__Required work__: Going from the top of the data below, give again each line through the one containing "- 🌱 I’m currently learning ... GitHub", both ends kept.
Data for processing Start Marker
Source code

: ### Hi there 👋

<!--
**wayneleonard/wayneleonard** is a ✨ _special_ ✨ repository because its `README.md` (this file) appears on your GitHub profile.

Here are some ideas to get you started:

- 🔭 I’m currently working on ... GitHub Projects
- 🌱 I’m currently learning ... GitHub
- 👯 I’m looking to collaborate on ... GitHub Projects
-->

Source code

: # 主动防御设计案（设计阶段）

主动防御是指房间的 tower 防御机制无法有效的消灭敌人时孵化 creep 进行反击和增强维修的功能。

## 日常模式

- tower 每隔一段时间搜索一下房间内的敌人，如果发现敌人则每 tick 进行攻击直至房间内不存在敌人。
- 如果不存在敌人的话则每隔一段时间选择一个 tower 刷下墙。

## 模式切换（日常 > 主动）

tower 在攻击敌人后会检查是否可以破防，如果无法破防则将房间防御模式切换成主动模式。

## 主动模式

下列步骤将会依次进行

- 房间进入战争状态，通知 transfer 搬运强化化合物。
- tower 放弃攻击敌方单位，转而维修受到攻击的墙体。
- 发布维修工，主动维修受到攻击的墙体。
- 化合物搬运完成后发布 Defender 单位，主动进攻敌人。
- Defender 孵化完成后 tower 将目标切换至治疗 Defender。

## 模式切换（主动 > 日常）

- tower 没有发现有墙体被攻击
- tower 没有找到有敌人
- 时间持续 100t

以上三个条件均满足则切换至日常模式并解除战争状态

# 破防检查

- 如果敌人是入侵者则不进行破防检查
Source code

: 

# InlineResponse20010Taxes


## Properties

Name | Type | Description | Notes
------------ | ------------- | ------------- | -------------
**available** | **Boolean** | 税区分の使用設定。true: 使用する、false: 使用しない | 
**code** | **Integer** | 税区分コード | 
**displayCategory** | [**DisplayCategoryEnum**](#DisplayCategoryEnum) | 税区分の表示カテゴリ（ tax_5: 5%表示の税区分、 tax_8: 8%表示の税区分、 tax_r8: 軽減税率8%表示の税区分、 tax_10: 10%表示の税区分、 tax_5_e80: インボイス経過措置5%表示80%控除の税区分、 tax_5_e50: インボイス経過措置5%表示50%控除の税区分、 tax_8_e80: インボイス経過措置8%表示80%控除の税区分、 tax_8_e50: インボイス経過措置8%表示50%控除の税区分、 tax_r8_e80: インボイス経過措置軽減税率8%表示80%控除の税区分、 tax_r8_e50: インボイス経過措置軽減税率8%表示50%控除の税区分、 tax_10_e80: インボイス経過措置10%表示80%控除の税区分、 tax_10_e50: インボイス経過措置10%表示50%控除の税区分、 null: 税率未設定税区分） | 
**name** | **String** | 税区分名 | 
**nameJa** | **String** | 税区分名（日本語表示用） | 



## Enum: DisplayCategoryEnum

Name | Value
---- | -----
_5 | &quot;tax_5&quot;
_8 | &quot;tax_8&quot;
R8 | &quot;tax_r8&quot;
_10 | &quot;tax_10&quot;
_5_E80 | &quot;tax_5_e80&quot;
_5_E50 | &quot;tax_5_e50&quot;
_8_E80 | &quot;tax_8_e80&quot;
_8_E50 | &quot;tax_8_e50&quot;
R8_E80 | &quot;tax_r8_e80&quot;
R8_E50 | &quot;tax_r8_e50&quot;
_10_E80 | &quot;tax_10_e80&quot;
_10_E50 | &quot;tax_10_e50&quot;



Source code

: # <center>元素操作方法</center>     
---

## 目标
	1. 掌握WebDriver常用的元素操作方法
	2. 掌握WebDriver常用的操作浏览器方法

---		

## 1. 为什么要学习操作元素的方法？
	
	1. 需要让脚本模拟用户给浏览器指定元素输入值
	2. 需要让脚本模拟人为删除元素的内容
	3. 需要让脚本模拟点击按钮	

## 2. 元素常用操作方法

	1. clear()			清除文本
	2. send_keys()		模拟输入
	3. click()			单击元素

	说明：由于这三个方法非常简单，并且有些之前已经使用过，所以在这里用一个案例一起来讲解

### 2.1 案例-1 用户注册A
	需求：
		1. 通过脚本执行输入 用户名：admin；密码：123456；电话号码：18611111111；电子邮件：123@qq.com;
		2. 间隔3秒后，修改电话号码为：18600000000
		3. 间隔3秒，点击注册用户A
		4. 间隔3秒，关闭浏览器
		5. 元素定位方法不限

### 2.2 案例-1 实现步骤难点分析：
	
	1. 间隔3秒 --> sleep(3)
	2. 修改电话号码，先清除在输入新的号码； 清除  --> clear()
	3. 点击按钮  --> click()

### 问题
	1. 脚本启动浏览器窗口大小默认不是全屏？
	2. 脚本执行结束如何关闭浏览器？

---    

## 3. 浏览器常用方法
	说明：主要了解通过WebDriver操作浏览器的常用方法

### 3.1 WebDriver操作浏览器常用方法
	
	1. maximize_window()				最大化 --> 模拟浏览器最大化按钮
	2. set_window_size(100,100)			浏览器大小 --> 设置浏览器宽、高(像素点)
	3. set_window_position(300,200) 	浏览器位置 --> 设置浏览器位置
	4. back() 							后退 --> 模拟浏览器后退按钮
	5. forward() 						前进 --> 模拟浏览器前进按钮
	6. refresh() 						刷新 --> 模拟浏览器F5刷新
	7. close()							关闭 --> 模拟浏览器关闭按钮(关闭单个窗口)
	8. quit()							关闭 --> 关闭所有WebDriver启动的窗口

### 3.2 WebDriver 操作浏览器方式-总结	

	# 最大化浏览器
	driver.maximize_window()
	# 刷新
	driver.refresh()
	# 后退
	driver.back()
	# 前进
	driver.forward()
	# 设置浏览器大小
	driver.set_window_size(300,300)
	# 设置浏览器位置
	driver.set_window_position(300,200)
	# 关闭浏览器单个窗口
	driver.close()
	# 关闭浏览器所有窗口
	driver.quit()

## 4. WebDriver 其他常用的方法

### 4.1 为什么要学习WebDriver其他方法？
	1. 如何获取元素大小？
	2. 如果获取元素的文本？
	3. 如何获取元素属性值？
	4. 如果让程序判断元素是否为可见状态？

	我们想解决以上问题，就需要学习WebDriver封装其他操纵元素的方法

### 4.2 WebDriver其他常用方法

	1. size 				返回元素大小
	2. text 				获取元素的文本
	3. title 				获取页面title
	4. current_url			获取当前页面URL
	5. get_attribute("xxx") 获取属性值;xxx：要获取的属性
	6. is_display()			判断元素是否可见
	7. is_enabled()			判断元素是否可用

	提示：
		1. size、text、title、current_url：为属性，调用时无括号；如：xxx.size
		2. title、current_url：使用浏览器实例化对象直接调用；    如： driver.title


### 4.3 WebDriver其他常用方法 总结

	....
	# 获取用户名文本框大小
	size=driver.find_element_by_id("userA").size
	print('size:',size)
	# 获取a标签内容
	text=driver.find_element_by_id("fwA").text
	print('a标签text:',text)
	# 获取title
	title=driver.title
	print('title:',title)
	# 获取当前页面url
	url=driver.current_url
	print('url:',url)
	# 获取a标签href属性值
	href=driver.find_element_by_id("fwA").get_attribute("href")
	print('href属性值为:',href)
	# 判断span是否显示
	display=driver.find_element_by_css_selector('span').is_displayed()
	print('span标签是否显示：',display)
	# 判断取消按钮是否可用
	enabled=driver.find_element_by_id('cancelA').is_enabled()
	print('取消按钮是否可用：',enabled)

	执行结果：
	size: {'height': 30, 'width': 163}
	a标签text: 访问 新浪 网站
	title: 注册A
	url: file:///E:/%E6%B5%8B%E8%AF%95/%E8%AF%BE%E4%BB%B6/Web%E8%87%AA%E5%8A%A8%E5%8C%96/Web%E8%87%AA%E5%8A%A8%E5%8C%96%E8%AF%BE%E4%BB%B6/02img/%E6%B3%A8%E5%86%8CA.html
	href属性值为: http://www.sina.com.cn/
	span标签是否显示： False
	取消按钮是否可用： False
Data for processing End Marker
__Problem solution__:
Source code

: ### Hi there 👋

<!--
**wayneleonard/wayneleonard** is a ✨ _special_ ✨ repository because its `README.md` (this file) appears on your GitHub profile.

Here are some ideas to get you started:

- 🔭 I’m currently working on ... GitHub Projects
- 🌱 I’m currently learning ... GitHub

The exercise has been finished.